Beyond Deep Ensembles -- A Large-Scale Evaluation of Bayesian Deep Learning under Distribution Shift

Bayesian deep learning (BDL) is a promising approach to achieve well-calibrated predictions on distribution-shifted data. Nevertheless, there exists no large-scale survey that evaluates recent SOTA methods on diverse, realistic, and challenging benchmark tasks in a systematic manner. To provide a clear picture of the current state of BDL research, we evaluate modern BDL algorithms on real-world datasets from the WILDS collection containing challenging classification and regression tasks, with a focus on generalization capability and calibration under distribution shift. We compare the algorithms on a wide range of large, convolutional and transformer-based neural network architectures. In particular, we investigate a signed version of the expected calibration error that reveals whether the methods are over- or under-confident, providing further insight into the behavior of the methods. Further, we provide the first systematic evaluation of BDL for fine-tuning large pre-trained models, where training from scratch is prohibitively expensive. Finally, given the recent success of Deep Ensembles, we extend popular single-mode posterior approximations to multiple modes by the use of ensembles. While we find that ensembling single-mode approximations generally improves the generalization capability and calibration of the models by a significant margin, we also identify a failure mode of ensembles when finetuning large transformer-based language models. In this setting, variational inference based approaches such as last-layer Bayes By Backprop outperform other methods in terms of accuracy by a large margin, while modern approximate inference algorithms such as SWAG achieve the best calibration.

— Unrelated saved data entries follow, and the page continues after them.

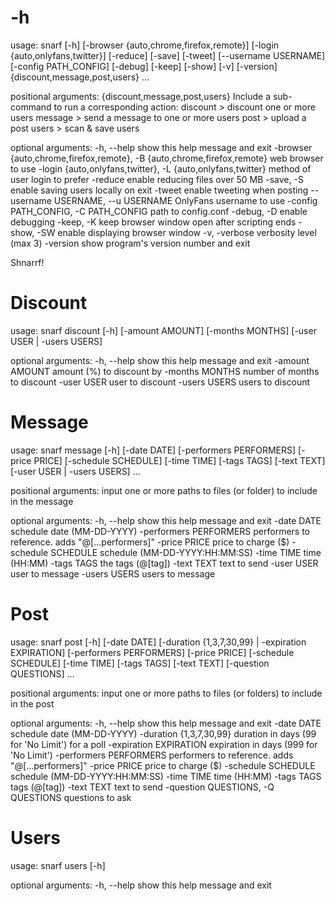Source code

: # -h

usage: snarf [-h] [-browser {auto,chrome,firefox,remote}] [-login {auto,onlyfans,twitter}] [-reduce] [-save] [-tweet]
                 [--username USERNAME] [-config PATH_CONFIG] [-debug] [-keep] [-show] [-v] [-version]
                 {discount,message,post,users} ...

positional arguments:
  {discount,message,post,users}
                        Include a sub-command to run a corresponding action:
    discount            > discount one or more users
    message             > send a message to one or more users
    post                > upload a post
    users               > scan & save users

optional arguments:
  -h, --help            show this help message and exit
  -browser {auto,chrome,firefox,remote}, -B {auto,chrome,firefox,remote}
                        web browser to use
  -login {auto,onlyfans,twitter}, -L {auto,onlyfans,twitter}
                        method of user login to prefer
  -reduce               enable reducing files over 50 MB
  -save, -S             enable saving users locally on exit
  -tweet                enable tweeting when posting
  --username USERNAME, --u USERNAME
                        OnlyFans username to use
  -config PATH_CONFIG, -C PATH_CONFIG
                        path to config.conf
  -debug, -D            enable debugging
  -keep, -K             keep browser window open after scripting ends
  -show, -SW            enable displaying browser window
  -v, -verbose          verbosity level (max 3)
  -version              show program's version number and exit

Shnarrf!

# Discount

usage: snarf discount [-h] [-amount AMOUNT] [-months MONTHS] [-user USER | -users USERS]

optional arguments:
  -h, --help      show this help message and exit
  -amount AMOUNT  amount (%) to discount by
  -months MONTHS  number of months to discount
  -user USER      user to discount
  -users USERS    users to discount

# Message

usage: snarf message [-h] [-date DATE] [-performers PERFORMERS] [-price PRICE] [-schedule SCHEDULE] [-time TIME] [-tags TAGS]
                         [-text TEXT] [-user USER | -users USERS]
                         ...

positional arguments:
  input                 one or more paths to files (or folder) to include in the message

optional arguments:
  -h, --help            show this help message and exit
  -date DATE            schedule date (MM-DD-YYYY)
  -performers PERFORMERS
                        performers to reference. adds "@[...performers]"
  -price PRICE          price to charge ($)
  -schedule SCHEDULE    schedule (MM-DD-YYYY:HH:MM:SS)
  -time TIME            time (HH:MM)
  -tags TAGS            the tags (@[tag])
  -text TEXT            text to send
  -user USER            user to message
  -users USERS          users to message

# Post

usage: snarf post [-h] [-date DATE] [-duration {1,3,7,30,99} | -expiration EXPIRATION] [-performers PERFORMERS] [-price PRICE]
                      [-schedule SCHEDULE] [-time TIME] [-tags TAGS] [-text TEXT] [-question QUESTIONS]
                      ...

positional arguments:
  input                 one or more paths to files (or folders) to include in the post

optional arguments:
  -h, --help            show this help message and exit
  -date DATE            schedule date (MM-DD-YYYY)
  -duration {1,3,7,30,99}
                        duration in days (99 for 'No Limit') for a poll
  -expiration EXPIRATION
                        expiration in days (999 for 'No Limit')
  -performers PERFORMERS
                        performers to reference. adds "@[...performers]"
  -price PRICE          price to charge ($)
  -schedule SCHEDULE    schedule (MM-DD-YYYY:HH:MM:SS)
  -time TIME            time (HH:MM)
  -tags TAGS            tags (@[tag])
  -text TEXT            text to send
  -question QUESTIONS, -Q QUESTIONS
                        questions to ask

# Users

usage: snarf users [-h]

optional arguments:
  -h, --help  show this help message and exit
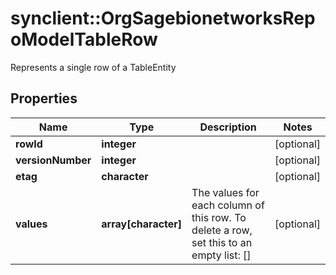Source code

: # synclient::OrgSagebionetworksRepoModelTableRow

Represents a single row of a TableEntity

## Properties
Name | Type | Description | Notes
------------ | ------------- | ------------- | -------------
**rowId** | **integer** |  | [optional] 
**versionNumber** | **integer** |  | [optional] 
**etag** | **character** |  | [optional] 
**values** | **array[character]** | The values for each column of this row. To delete a row, set this to an empty list: [] | [optional]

翻译：贝叶斯深度学习（BDL）是实现分布漂移数据上良好校准预测的一种有前景的方法。然而，目前尚缺乏大规模调研，系统性地评估近期最先进方法在多样化、真实且具有挑战性的基准任务上的表现。为清晰呈现BDL研究的当前状态，我们评估了现代BDL算法在包含挑战性分类与回归任务的WILDS集合真实世界数据集上的性能，重点关注分布漂移下的泛化能力与校准效果。我们在多种大规模卷积神经网络与基于Transformer的神经网络架构上对算法进行了比较。特别地，我们研究了预期校准误差的有符号版本，该版本可揭示方法是过度自信还是信心不足，从而进一步洞察方法的行为特性。此外，我们首次系统性地评估了BDL在微调大型预训练模型（此时从零训练成本过高）中的应用。最后，鉴于深度集成近期的成功，我们通过集成方法将流行的单模态后验近似扩展至多模态。虽然我们发现集成单模态近似通常能显著提升模型的泛化能力与校准效果，但在微调大型基于Transformer的语言模型时，我们也识别出集成的一种失败模式。在此场景下，基于变分推断的方法（如Last-Layer Bayes By Backprop）在准确率上大幅优于其他方法，而现代近似推断算法（如SWAG）则实现了最佳校准。